あっという間に生徒用玄関前に到着し、クロは徐々に下降していく。
「クロ、先生がいるのに目の前に降りて行ったら見つかるぞ」
「心配ありません。ほら、こうすれば!」
クロは地面スレスレのタイミングで、翼を何度も大きく羽ばたかせた。盛大に砂埃が舞い上がる。
「な、なんだなんだ!突風か?」
小畑先生が両腕で顔を覆った。なるほど、目くらましか。
ぼくはなんとか地面に足をつけた。
「では、オレはここで失礼します。放課後に待ってますからね」
クロはそう言うと、また上空に飛び上がった。ぼくを抱えていた時よりも、遥かに高いところまで昇っていく。砂ぼこりが落ち着く頃には、鳥と見分けがつかないくらい小さくなっていた。
ぼくは思わず、その場にへたり込んだ。
「おい君、遅刻するぞ。というか、どこから来たんだ?」
小畑先生は心配してくれたのか、ぼくの方へ駆け寄ってきた。
「え、は、はい!えっと、……空から?」
「はあ?」
ぼくが苦笑いで上を指さすと、先生は心配するような、不審者を見るような絶妙な顔をした。でもすぐに「子どものつまらない冗談か」という表情でため息をついた。
「ほら、チャイム鳴るぞ。行った行った」
先生に手で払う仕草をされ、ぼくはノロノロと立ち上がった。遅刻を目前にして呑気な生徒に見えたかもしれないが、実際は腰が抜けているのに頑張って起きたんだ。褒めて欲しい。
そのまま校舎に入って靴を履き替え、教室に向かった。
生徒たちはもう教室に着いてしまているらしく、廊下は静まり返ってている。
ぼくはぼんやりとした頭で、近道に入ってからの記憶を整理した。
通学路の脇道に入ったらドラゴンがいて、空を飛んで学校まで送ってもらいました。
・・・・・・こんなこと言ったら、「疲れてるようだから今日は帰りなさい」という反応が返ってくるだろう。
やっぱり夢だったんだ、そう割り切ろう、忘れよう。
そう思いながら、「1ーA」と書かれた教室のドアを開けた。タイミング的に担任の先生が来たのかと思われたらしく、一瞬クラス全体のざわめきが止んだが、ぼくの姿を見るとすぐみんな雑談に戻った。

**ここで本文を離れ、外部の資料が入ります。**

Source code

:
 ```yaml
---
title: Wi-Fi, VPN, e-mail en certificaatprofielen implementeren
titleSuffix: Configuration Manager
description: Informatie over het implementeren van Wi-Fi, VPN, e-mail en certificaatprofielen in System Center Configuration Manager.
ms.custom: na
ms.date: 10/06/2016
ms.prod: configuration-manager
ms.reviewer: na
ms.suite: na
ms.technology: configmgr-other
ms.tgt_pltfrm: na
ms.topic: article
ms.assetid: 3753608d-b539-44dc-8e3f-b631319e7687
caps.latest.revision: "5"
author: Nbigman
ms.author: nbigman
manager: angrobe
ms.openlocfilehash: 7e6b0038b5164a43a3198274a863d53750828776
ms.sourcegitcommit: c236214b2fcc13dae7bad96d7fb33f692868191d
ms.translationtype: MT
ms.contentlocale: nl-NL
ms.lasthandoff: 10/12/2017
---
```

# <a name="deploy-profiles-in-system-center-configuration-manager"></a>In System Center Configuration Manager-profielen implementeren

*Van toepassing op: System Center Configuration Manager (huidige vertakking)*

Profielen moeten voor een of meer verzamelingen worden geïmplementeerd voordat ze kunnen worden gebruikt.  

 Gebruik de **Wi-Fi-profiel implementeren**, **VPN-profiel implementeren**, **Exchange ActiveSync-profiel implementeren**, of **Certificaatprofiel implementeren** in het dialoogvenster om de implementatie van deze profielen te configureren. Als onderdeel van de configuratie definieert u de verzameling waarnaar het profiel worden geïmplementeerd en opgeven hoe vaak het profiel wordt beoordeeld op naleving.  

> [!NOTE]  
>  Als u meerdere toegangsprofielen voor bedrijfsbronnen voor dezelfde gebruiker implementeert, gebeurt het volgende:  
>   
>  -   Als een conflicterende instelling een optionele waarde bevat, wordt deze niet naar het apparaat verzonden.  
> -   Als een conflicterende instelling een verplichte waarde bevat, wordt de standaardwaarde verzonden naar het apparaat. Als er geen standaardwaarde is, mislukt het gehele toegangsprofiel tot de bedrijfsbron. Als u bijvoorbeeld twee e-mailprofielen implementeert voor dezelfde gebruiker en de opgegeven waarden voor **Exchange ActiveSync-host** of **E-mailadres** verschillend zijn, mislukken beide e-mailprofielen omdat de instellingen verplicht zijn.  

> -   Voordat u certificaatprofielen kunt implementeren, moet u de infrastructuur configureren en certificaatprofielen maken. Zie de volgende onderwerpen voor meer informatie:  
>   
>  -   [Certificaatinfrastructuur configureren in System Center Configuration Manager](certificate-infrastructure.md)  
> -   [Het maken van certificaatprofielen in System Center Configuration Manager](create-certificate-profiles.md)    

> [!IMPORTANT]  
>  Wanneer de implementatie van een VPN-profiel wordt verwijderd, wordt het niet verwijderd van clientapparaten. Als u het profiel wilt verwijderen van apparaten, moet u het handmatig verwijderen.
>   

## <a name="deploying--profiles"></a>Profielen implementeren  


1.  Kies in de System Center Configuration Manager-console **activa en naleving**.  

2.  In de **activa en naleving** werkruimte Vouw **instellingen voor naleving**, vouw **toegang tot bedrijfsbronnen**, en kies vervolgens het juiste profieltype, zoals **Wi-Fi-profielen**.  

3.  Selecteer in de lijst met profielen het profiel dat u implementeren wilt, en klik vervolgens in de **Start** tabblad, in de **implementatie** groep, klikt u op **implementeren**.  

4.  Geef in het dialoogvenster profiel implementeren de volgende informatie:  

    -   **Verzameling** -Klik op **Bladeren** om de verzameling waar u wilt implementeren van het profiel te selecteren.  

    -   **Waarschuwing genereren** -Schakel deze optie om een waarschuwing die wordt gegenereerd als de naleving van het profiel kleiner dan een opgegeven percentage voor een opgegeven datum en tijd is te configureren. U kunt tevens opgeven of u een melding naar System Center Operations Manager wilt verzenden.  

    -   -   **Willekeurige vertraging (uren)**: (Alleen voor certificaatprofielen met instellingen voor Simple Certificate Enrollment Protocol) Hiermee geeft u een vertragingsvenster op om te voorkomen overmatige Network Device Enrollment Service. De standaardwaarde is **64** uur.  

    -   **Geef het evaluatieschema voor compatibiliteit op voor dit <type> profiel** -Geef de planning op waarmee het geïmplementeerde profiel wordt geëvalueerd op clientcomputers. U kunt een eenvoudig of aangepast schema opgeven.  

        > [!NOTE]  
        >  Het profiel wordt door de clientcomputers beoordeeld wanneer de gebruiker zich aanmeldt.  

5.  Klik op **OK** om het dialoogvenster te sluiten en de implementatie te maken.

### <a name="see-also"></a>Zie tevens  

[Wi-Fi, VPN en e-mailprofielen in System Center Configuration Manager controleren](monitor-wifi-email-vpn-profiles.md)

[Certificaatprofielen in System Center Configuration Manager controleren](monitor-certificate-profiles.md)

窓から2列目の自分の席に荷物を置くと、無意識に大きなため息をついてしまった。朝からいろんなことが起こり過ぎて、頭も体もついていけていない。
ふと、窓の方を見た。校庭の上空、校舎3階ぐらいの高さの所で、クロがこちらに手を振っている。遠くて表情はわからないが、きっとあの屈託のない笑顔でいるんだろう。
ぼくはもう夢だと思うのを諦めて、窓のカーテンを勢いよく閉めた。